[Items from a dataset]
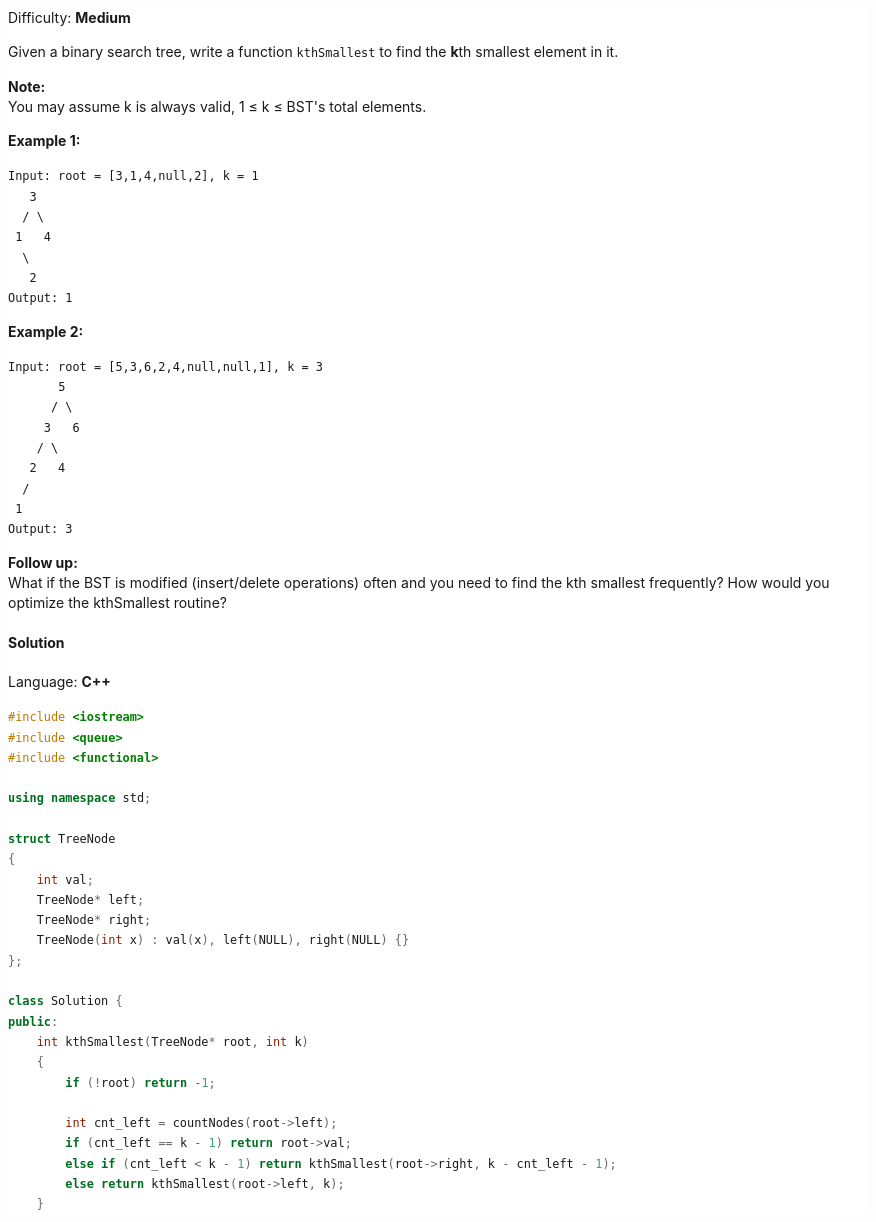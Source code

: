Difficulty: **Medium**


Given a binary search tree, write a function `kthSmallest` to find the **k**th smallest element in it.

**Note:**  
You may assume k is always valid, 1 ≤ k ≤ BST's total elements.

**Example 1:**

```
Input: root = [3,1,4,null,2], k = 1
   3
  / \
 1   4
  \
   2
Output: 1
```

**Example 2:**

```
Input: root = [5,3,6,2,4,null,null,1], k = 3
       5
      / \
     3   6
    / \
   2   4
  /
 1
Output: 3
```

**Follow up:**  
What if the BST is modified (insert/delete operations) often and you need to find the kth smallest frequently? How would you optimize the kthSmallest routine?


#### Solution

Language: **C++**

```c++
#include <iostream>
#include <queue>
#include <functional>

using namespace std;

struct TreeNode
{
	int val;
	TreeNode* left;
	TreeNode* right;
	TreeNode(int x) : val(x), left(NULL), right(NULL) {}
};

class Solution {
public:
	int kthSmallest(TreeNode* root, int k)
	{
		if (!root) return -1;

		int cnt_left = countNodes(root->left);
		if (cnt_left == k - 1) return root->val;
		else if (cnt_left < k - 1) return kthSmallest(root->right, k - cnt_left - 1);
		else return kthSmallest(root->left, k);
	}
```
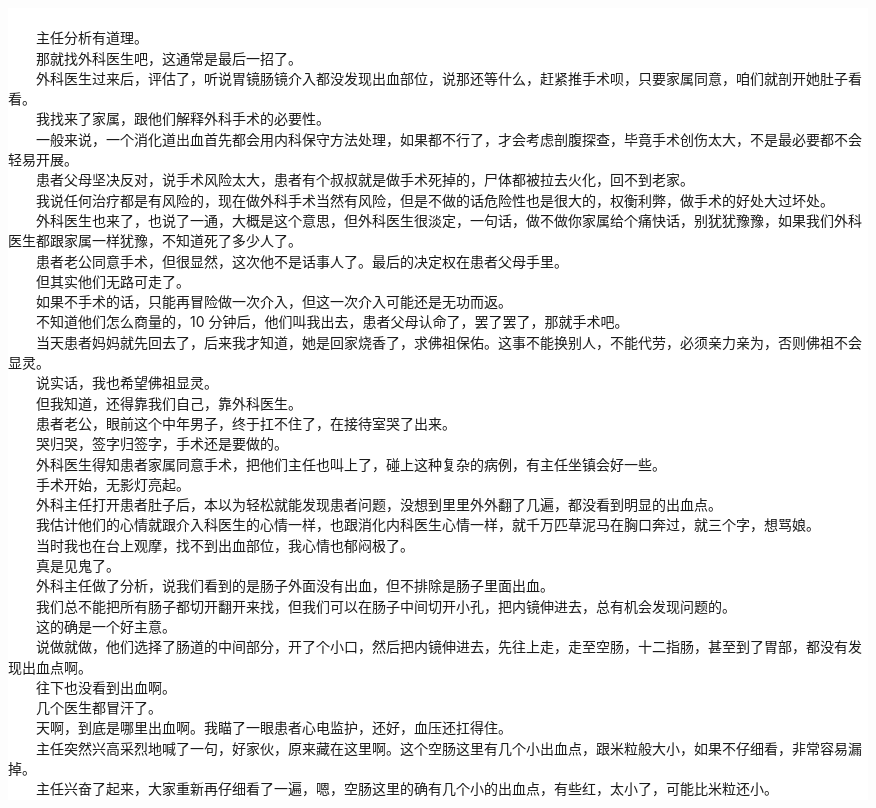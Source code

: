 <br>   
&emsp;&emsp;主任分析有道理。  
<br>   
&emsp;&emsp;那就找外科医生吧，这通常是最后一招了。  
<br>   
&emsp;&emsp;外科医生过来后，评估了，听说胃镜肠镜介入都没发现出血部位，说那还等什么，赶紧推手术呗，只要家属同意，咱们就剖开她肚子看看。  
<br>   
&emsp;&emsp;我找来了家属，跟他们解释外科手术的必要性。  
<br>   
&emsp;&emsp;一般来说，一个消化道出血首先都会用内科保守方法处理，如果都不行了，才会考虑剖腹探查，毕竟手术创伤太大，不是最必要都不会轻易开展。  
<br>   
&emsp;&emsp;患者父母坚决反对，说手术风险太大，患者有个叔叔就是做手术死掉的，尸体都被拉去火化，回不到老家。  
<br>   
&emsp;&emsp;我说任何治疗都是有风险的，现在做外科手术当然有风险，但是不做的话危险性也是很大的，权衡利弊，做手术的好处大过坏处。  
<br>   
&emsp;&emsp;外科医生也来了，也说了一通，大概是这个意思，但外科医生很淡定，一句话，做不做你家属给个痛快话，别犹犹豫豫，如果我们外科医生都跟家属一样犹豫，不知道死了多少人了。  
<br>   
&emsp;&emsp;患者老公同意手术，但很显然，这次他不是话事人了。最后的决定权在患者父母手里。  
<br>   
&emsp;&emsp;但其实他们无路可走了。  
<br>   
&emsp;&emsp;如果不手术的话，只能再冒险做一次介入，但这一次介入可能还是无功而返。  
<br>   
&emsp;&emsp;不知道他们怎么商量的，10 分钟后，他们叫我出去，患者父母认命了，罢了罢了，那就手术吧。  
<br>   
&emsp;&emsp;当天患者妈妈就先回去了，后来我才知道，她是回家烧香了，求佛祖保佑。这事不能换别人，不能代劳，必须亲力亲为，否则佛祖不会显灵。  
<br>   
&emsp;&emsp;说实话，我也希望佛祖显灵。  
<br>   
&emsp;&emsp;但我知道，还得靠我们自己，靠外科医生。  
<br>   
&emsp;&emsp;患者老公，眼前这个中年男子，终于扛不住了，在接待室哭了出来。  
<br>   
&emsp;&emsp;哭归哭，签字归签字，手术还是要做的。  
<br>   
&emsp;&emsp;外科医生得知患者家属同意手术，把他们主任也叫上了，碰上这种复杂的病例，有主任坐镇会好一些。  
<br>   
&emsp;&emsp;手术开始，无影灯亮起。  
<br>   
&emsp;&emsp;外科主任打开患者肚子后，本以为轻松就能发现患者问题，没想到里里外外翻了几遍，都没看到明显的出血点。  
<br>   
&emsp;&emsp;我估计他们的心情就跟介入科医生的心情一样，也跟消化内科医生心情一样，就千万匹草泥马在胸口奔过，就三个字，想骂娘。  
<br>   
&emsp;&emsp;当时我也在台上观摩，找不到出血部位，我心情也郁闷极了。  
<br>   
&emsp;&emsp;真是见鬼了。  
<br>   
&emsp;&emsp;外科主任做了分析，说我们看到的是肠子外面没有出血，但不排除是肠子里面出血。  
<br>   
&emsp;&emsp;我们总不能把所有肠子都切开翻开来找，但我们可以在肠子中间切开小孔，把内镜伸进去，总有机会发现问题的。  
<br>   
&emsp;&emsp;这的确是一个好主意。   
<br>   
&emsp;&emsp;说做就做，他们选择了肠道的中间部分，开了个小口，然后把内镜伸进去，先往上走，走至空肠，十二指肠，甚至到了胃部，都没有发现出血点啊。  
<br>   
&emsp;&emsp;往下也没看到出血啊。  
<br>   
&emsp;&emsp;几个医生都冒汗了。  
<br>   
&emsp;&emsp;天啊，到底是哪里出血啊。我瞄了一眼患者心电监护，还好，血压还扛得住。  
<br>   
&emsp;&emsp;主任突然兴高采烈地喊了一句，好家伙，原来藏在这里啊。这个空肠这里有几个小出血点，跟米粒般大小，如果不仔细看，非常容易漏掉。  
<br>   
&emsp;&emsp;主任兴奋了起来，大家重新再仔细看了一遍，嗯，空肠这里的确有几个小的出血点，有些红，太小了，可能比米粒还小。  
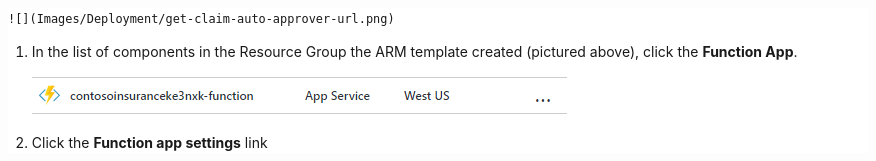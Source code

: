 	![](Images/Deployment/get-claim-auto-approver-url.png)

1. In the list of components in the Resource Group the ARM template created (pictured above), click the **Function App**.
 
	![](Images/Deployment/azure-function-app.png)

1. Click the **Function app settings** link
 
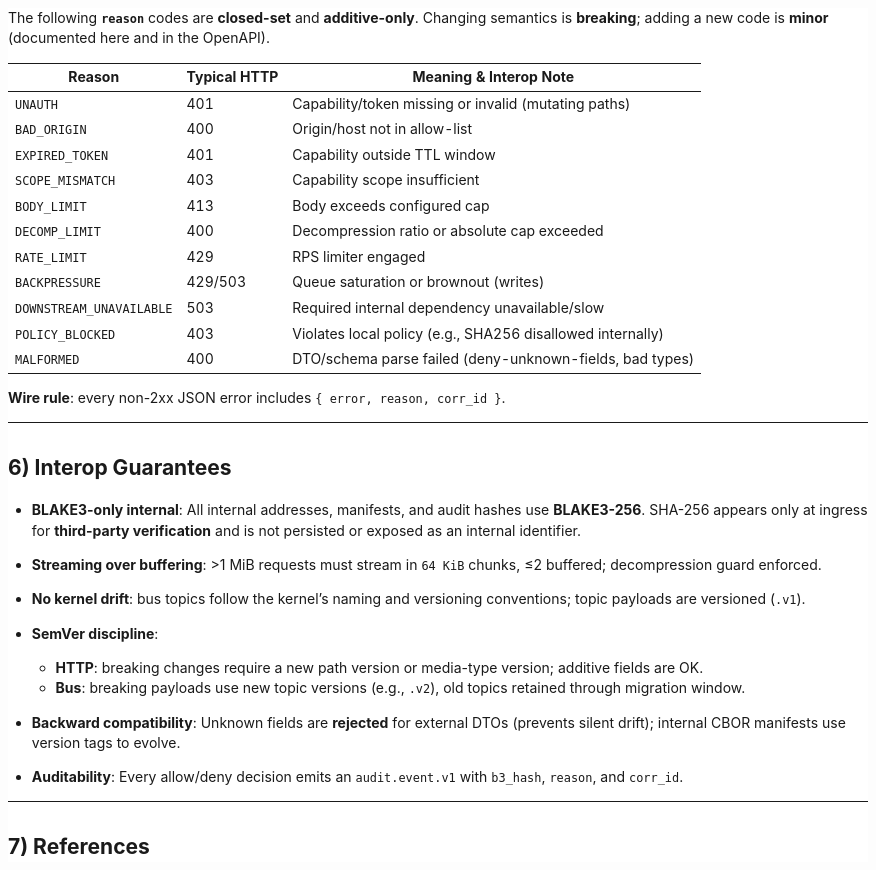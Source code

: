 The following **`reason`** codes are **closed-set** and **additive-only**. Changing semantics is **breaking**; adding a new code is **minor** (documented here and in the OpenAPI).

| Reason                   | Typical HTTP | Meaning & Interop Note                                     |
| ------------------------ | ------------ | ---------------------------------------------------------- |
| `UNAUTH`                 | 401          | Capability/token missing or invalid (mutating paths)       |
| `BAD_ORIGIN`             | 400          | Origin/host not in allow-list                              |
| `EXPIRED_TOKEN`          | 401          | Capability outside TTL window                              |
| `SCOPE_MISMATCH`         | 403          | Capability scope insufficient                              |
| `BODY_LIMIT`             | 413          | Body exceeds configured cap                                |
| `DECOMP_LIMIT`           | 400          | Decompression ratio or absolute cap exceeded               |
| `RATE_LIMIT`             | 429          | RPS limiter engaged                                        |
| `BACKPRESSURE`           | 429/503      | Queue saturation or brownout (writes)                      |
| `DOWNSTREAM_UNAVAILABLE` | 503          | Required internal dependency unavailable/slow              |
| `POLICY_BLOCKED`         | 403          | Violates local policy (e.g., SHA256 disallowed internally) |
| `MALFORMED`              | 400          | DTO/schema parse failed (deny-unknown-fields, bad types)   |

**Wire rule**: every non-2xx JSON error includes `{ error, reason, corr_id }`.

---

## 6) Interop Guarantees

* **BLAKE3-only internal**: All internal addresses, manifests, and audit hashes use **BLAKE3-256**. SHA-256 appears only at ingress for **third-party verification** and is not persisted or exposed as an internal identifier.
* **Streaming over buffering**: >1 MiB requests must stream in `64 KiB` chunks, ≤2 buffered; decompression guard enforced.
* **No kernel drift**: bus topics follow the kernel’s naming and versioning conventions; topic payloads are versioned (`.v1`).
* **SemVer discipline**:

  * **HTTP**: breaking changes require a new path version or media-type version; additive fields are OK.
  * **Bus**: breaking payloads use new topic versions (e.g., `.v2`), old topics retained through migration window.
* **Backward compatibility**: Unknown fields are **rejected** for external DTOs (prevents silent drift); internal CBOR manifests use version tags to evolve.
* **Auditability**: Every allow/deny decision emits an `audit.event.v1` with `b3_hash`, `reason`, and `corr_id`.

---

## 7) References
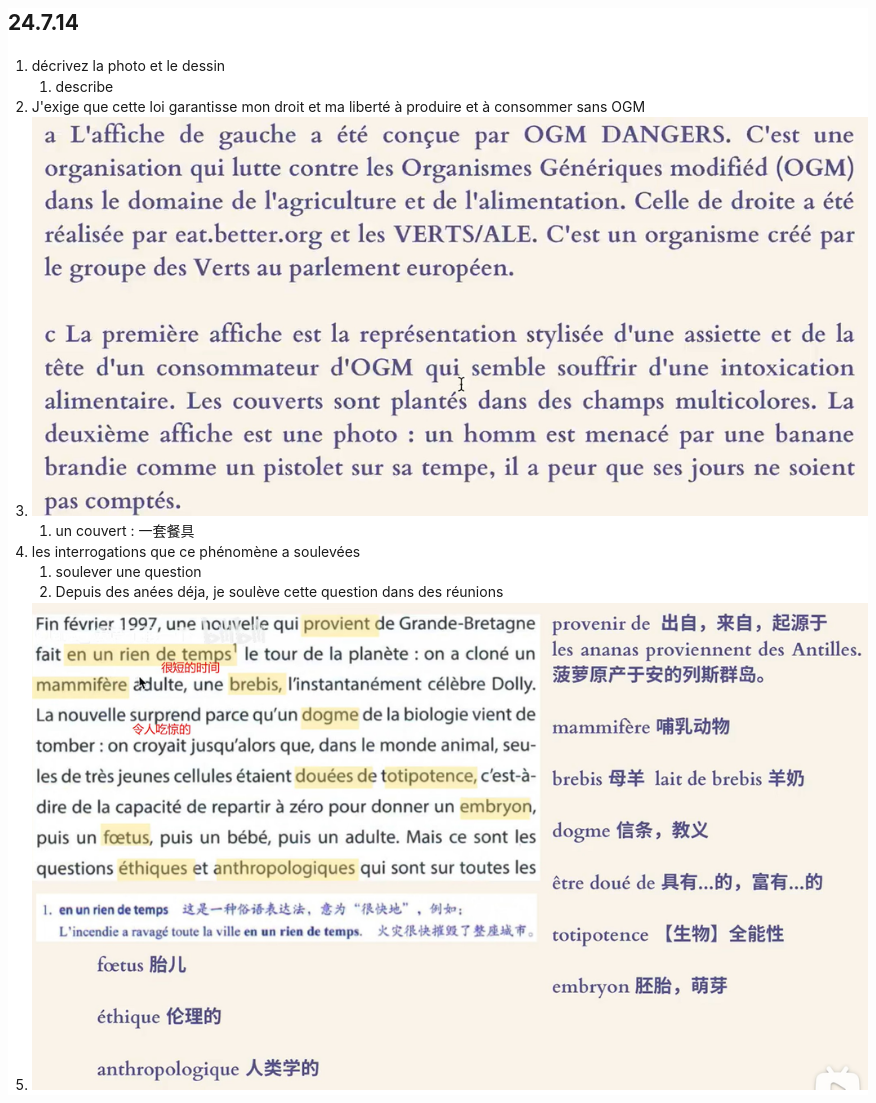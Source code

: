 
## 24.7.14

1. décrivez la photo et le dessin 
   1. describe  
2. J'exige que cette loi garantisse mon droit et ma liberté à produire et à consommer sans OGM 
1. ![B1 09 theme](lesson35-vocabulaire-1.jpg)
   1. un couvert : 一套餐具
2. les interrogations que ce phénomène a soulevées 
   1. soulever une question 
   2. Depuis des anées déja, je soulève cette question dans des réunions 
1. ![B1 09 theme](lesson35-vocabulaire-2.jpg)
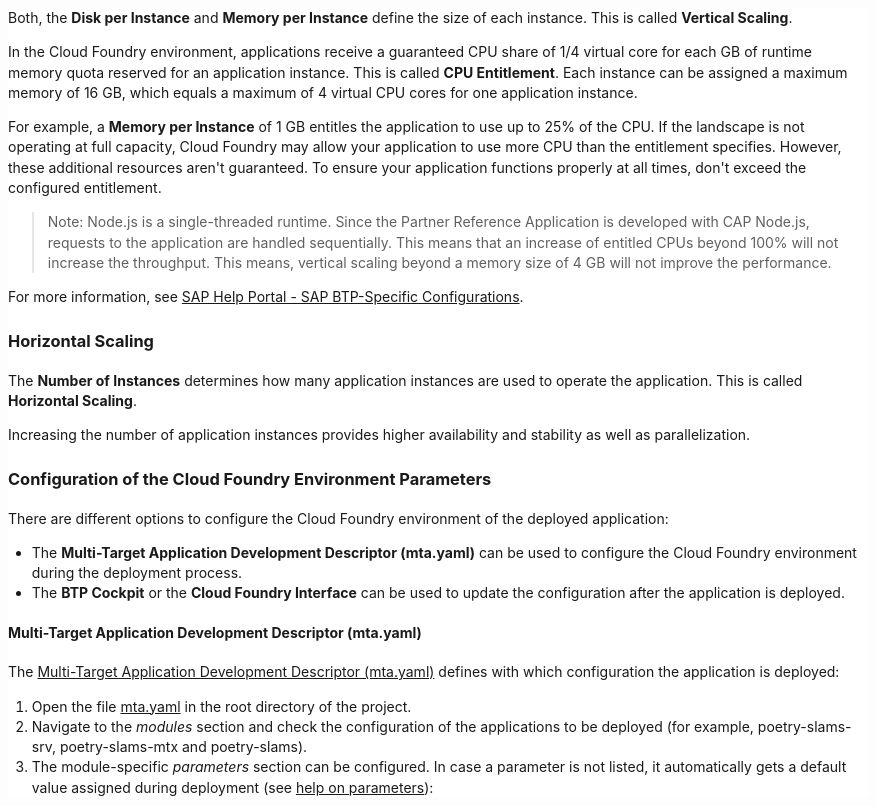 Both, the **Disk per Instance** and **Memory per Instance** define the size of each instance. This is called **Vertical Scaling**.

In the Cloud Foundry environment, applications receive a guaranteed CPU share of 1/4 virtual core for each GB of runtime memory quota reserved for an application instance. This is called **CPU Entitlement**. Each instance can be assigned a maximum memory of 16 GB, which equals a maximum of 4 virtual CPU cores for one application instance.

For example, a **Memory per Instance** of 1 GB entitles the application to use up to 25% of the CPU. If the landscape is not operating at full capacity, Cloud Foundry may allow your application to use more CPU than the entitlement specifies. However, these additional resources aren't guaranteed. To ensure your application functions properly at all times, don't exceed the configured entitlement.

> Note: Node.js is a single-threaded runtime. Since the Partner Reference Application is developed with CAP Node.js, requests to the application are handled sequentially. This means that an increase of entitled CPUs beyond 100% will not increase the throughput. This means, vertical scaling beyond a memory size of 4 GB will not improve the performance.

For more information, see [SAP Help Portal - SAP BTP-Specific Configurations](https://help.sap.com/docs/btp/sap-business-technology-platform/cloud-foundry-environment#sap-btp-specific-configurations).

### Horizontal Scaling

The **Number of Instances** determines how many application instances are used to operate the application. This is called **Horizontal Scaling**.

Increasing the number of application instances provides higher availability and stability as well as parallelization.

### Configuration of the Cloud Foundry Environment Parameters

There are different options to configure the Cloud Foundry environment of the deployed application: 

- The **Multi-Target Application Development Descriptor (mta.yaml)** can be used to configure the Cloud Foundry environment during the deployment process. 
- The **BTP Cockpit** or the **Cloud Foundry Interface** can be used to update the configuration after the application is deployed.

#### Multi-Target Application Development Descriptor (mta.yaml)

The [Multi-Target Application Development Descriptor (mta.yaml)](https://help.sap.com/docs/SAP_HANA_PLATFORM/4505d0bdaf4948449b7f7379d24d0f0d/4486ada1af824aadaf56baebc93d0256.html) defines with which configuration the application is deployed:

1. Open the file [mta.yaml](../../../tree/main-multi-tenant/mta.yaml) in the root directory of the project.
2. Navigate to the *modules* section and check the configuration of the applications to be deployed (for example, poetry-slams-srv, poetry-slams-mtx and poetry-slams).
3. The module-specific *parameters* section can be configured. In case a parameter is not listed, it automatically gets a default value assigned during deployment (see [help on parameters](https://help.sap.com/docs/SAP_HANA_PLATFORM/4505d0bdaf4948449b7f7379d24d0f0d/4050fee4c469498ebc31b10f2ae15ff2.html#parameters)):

**YOUR ASSIGNMENT**. Your task is to count the lines of the records that contain "configured". Answer with only that number.

**RESULT FOR THIS TASK**. 3